Modeling Methods

Objectives
After completing this lesson, you will be able to:

After completing this lesson, you will be able to:

• Describe the common data modeling methods used to build data warehouses

Modeling Methods

Data Components

For more information, see Hans Hultgren, Modeling the Agile Data Warehouse with Data Vault, November 2012.

Example: 3NF Model

The 3NF is a strictly defined database normalization rule. Beside 3NF, there is a number of other normal forms (such as 1NF, 2NF, Boyce-Codd normal form) that come with different formal rules. All normal forms have in common that they are supposed to reduce data redundancy and improve data integrity.

Essentially, the 3NF approach enforces the following criteria:

• Identify each set of related data with a primary key
• Eliminate repeating groups in individual tables
• Create a separate table for each set of related data
• No partial dependencies (values depend on the whole of every candidate key)
• No transitive dependencies (values depend only on candidate keys)

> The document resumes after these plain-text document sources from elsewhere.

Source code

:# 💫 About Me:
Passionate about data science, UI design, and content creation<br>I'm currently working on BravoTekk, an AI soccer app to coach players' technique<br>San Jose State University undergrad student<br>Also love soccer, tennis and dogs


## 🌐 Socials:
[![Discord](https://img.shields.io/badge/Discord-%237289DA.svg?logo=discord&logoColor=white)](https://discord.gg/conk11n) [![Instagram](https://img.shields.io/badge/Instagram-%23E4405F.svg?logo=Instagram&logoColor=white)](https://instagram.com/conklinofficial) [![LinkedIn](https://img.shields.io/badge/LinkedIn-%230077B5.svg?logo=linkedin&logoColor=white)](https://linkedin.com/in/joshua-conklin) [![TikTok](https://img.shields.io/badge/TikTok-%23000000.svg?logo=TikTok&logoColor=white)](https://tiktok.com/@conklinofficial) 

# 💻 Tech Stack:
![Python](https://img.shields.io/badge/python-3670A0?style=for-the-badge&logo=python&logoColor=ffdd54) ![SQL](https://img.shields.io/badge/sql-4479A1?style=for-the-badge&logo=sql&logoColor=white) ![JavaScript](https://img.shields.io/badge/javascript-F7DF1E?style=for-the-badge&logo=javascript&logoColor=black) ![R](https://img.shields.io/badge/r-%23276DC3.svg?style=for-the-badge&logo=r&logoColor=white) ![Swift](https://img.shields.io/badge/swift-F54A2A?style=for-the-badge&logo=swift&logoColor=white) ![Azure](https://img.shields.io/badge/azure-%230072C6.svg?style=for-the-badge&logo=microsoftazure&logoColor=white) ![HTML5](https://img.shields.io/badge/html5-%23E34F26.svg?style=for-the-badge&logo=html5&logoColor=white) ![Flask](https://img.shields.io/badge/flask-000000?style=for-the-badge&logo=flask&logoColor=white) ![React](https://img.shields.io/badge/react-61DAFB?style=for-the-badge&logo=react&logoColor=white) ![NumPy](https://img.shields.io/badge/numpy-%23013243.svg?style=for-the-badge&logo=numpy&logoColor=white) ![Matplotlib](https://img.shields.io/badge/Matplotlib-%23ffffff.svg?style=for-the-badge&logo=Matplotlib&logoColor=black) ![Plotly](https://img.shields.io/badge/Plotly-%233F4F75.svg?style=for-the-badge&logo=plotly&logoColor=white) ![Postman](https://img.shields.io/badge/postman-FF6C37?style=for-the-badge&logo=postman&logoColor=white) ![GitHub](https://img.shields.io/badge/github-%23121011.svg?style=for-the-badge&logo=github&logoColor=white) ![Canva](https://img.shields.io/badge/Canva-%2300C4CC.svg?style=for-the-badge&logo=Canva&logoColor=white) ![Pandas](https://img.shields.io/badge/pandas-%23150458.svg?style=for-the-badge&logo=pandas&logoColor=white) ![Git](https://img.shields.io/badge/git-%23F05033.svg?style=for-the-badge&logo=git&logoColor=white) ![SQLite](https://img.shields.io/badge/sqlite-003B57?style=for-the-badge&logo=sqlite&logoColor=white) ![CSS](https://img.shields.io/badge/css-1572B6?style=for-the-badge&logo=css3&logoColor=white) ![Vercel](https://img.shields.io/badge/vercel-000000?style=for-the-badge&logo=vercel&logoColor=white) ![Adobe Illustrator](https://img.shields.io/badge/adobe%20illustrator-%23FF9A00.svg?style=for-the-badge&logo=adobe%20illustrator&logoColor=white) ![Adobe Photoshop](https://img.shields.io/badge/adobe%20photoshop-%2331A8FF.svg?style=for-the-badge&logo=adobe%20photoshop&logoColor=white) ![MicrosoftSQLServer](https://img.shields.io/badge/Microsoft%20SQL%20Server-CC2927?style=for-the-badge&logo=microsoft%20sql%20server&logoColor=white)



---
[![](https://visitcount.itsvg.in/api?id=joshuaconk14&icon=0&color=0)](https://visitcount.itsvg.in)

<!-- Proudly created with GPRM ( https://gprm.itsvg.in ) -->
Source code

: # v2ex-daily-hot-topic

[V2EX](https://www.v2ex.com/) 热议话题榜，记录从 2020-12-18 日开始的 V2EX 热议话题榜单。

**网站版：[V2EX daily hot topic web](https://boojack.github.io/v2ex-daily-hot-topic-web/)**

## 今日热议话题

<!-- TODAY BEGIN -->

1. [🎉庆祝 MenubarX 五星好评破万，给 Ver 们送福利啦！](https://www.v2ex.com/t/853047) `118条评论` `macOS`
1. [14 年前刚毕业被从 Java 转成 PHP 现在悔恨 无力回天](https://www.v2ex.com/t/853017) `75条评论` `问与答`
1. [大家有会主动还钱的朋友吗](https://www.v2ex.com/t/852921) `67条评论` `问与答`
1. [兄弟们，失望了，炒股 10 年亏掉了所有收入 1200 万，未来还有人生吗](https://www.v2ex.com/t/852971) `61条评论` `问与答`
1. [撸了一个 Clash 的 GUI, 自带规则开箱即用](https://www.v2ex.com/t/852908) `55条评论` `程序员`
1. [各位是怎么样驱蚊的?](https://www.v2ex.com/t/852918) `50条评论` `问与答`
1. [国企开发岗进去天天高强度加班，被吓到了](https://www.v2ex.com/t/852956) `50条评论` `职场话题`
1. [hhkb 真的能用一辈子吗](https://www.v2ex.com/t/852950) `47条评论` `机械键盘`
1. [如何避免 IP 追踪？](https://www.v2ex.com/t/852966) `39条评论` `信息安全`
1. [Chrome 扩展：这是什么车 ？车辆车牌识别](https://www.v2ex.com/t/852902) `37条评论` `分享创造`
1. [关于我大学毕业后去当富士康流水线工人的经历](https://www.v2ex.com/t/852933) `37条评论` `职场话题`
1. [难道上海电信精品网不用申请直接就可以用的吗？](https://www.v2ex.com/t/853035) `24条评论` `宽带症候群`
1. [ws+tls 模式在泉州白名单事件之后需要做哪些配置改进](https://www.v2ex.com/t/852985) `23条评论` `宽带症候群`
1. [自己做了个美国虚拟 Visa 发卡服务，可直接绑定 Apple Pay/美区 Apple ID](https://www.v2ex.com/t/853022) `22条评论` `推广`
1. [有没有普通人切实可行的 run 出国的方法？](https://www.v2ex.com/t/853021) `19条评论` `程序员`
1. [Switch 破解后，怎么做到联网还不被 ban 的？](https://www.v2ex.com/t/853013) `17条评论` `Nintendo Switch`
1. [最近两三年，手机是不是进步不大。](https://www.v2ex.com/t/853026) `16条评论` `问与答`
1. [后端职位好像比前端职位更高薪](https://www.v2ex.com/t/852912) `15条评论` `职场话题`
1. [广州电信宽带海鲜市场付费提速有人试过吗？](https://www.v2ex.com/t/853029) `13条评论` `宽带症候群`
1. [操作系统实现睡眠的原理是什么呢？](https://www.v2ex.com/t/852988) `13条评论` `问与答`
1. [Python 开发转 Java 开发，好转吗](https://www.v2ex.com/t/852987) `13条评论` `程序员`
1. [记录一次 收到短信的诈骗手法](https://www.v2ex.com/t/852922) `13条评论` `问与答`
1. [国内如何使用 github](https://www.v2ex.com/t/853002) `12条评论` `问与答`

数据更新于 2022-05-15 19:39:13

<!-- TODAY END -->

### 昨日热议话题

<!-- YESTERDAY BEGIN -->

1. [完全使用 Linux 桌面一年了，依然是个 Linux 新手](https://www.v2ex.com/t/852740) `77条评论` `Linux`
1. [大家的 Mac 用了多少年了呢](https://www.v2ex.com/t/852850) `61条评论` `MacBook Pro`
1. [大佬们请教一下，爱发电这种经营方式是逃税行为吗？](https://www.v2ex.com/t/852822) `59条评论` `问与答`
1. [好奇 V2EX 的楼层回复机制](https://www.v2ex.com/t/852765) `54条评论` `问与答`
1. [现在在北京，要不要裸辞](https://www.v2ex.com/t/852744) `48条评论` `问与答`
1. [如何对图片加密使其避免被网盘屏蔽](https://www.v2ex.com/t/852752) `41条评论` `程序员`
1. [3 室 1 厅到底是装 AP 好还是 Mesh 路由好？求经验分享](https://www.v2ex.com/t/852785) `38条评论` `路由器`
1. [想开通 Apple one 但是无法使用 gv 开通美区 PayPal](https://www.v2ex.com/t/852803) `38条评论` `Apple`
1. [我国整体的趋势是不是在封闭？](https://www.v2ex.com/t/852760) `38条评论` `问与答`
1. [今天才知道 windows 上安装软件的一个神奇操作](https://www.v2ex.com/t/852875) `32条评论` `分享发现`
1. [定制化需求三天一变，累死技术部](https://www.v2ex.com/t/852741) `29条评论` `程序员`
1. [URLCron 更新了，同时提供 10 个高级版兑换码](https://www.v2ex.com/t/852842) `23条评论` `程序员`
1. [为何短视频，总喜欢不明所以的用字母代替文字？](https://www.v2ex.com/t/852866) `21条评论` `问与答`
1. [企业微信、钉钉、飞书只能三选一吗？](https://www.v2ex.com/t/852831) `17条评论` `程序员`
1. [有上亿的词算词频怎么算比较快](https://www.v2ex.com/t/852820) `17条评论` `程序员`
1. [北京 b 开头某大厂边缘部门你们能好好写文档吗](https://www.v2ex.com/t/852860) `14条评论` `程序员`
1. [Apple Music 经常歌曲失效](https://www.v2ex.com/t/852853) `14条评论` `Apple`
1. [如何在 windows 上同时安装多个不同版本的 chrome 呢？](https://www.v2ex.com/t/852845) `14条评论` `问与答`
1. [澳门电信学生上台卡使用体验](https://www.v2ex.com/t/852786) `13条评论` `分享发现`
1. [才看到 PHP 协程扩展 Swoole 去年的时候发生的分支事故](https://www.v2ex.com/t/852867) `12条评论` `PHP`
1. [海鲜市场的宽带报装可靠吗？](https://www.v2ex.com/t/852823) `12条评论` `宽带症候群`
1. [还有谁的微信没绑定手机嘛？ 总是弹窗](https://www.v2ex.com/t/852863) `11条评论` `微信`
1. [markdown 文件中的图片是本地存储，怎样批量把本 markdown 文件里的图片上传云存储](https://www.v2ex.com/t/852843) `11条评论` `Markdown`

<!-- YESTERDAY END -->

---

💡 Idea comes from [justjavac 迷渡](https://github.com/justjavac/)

Example: Dimensional Model

In dimensional modeling, data is separated into facts (measures) and dimensions (context for the measures). Conventionally, facts are numeric values while dimensions are groups of hierarchies and descriptors that define the facts. For example, the product price is a fact and the product description is a dimension. The key benefit of dimensional models is that they are relatively easy to understand for business users, because the structure is divided into measurements, facts and context, and dimensions. Also, the retrieval of data from the data warehouse tends to operate very quickly.

Data Vault Method

The main idea of the Data Vault is the explicit separation of structural information (in hubs and links) and descriptive context information/attributes (in satellites). It was developed by Dan Linsted and first described in a paper in 2000. Essentially, the Data Vault is a hybrid of the 3NF and the dimensional approach. The main advantages of the Data Vault approach are:

• Flexibility of the data model in case of extensions
• Full uni-temporal historization
• Auditability of data
• No dependence between data load processes
• Strong schematization of data load processes/utilization of ETL templates
• High parallelization of data load processes

Data Vault - Hub Tables

A hub table represents a core object of the business logic and is used to store a business key, which can also consist of several keys if required. Other descriptive information is not modeled in the hub. A hub does not contain foreign keys.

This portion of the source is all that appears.